LeNet sets the CNN template

LeNet-5 (Yann LeCun et al., 1989; productionized 1998) was the first convolutional neural network at production scale — handwritten digits on U.S. bank checks. Some ATMs still run derivatives of the original C++ today.

It defined the architectural template every later CNN refines: a convolutional encoder (spatial dims shrink, channels grow) feeding a dense head. ResNet, EfficientNet, ViT — same skeleton, different components.

LeNet-5 architecture

LeNet-5 data flow on a 28×28 handwritten digit. Spatial dims shrink; channels grow.

Layer-by-layer

  • Conv1: 1→6 channels, 5×5 kernel, padding 2 (28→28)
  • AvgPool: stride 2 → 14×14
  • Conv2: 6→16 channels, 5×5, no padding → 10×10
  • AvgPool: stride 2 → 5×5
  • Flatten → 16·5·5 = 400 → 120 → 84 → 10

Two conv→sigmoid→avgpool blocks, three FC layers, 10 logits.

Compressed view

Same network, vertical schematic — the textbook version:

Compact LeNet-5 schematic.

Two takeaways

  • Pyramid shape — spatial halves at each pool; channels roughly double. Every successor architecture preserves this.
  • The bottleneck is the flatten400 × 120 = 48000 weights from conv block to first dense layer. Modern CNNs replace the dense stack with global average pooling — much cheaper.

Implementation setup

Almost mechanical translation from the figure to a Sequential. Xavier init keeps the sigmoid layers from saturating early in training:

import tensorflow as tf
from d2l import tensorflow as d2l

LeNet initialization

class LeNet(d2l.Classifier):
    """The LeNet-5 model."""
    def __init__(self, lr=0.1, num_classes=10):
        super().__init__()
        self.save_hyperparameters()
        self.net = tf.keras.models.Sequential([
            tf.keras.layers.Conv2D(filters=6, kernel_size=5,
                                   activation='sigmoid', padding='same'),
            tf.keras.layers.AvgPool2D(pool_size=2, strides=2),
            tf.keras.layers.Conv2D(filters=16, kernel_size=5,
                                   activation='sigmoid'),
            tf.keras.layers.AvgPool2D(pool_size=2, strides=2),
            tf.keras.layers.Flatten(),
            tf.keras.layers.Dense(120, activation='sigmoid'),
            tf.keras.layers.Dense(84, activation='sigmoid'),
            tf.keras.layers.Dense(num_classes)])

Tracing shapes through the network

Critical debugging tool: walk a dummy (1, 1, 28, 28) input through the layers and print the shape after each.

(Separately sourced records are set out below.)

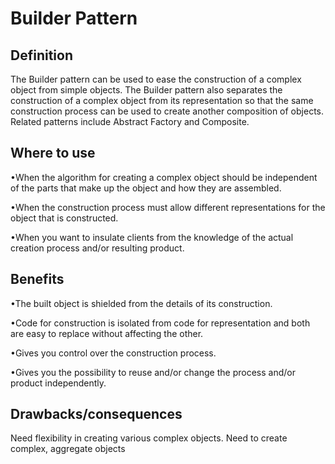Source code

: # Builder Pattern

## Definition

The Builder pattern can be used to ease the construction of a complex object
from simple objects. The Builder pattern also separates the construction of a
complex object from its representation so that the same construction process
can be used to create another composition of objects.
Related patterns include Abstract Factory and Composite.

## Where to use

•When the algorithm for creating a complex object should be independent of
the parts that make up the object and how they are assembled.

•When the construction process must allow different representations for the
object that is constructed.

•When you want to insulate clients from the knowledge of the actual
creation process and/or resulting product.

## Benefits
•The built object is shielded from the details of its construction.

•Code for construction is isolated from code for representation and both are
easy to replace without affecting the other.

•Gives you control over the construction process.

•Gives you the possibility to reuse and/or change the process and/or product
independently.

## Drawbacks/consequences

Need flexibility in creating various complex objects. Need to create complex,
aggregate objects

Match this against the figure to verify the architecture is wired correctly:

@d2l.add_to_class(d2l.Classifier)
def layer_summary(self, X_shape):
    X = d2l.normal(X_shape)
    for layer in self.net.layers:
        X = layer(X)
        print(layer.__class__.__name__, 'output shape:\t', X.shape)

model = LeNet()
model.layer_summary((1, 28, 28, 1))
Conv2D output shape:     (1, 28, 28, 6)
AveragePooling2D output shape:   (1, 14, 14, 6)
Conv2D output shape:     (1, 10, 10, 16)
AveragePooling2D output shape:   (1, 5, 5, 16)
Flatten output shape:    (1, 400)
Dense output shape:  (1, 120)
Dense output shape:  (1, 84)
Dense output shape:  (1, 10)

Confirms 28→28→14→10→5→flatten→120→84→10 — exactly the pyramid in the diagram.

Training on Fashion-MNIST

Cross-entropy loss + SGD + 10 epochs. Same Trainer API as every previous chapter — only the model changes:

trainer = d2l.Trainer(max_epochs=10)
data = d2l.FashionMNIST(batch_size=128)
with d2l.try_gpu():
    model = LeNet(lr=0.1)
    trainer.fit(model, data)

LeNet’s convolutional inductive bias clearly beats the dense MLP from the previous chapter on the same data — even with 1990s components (sigmoid, average pooling).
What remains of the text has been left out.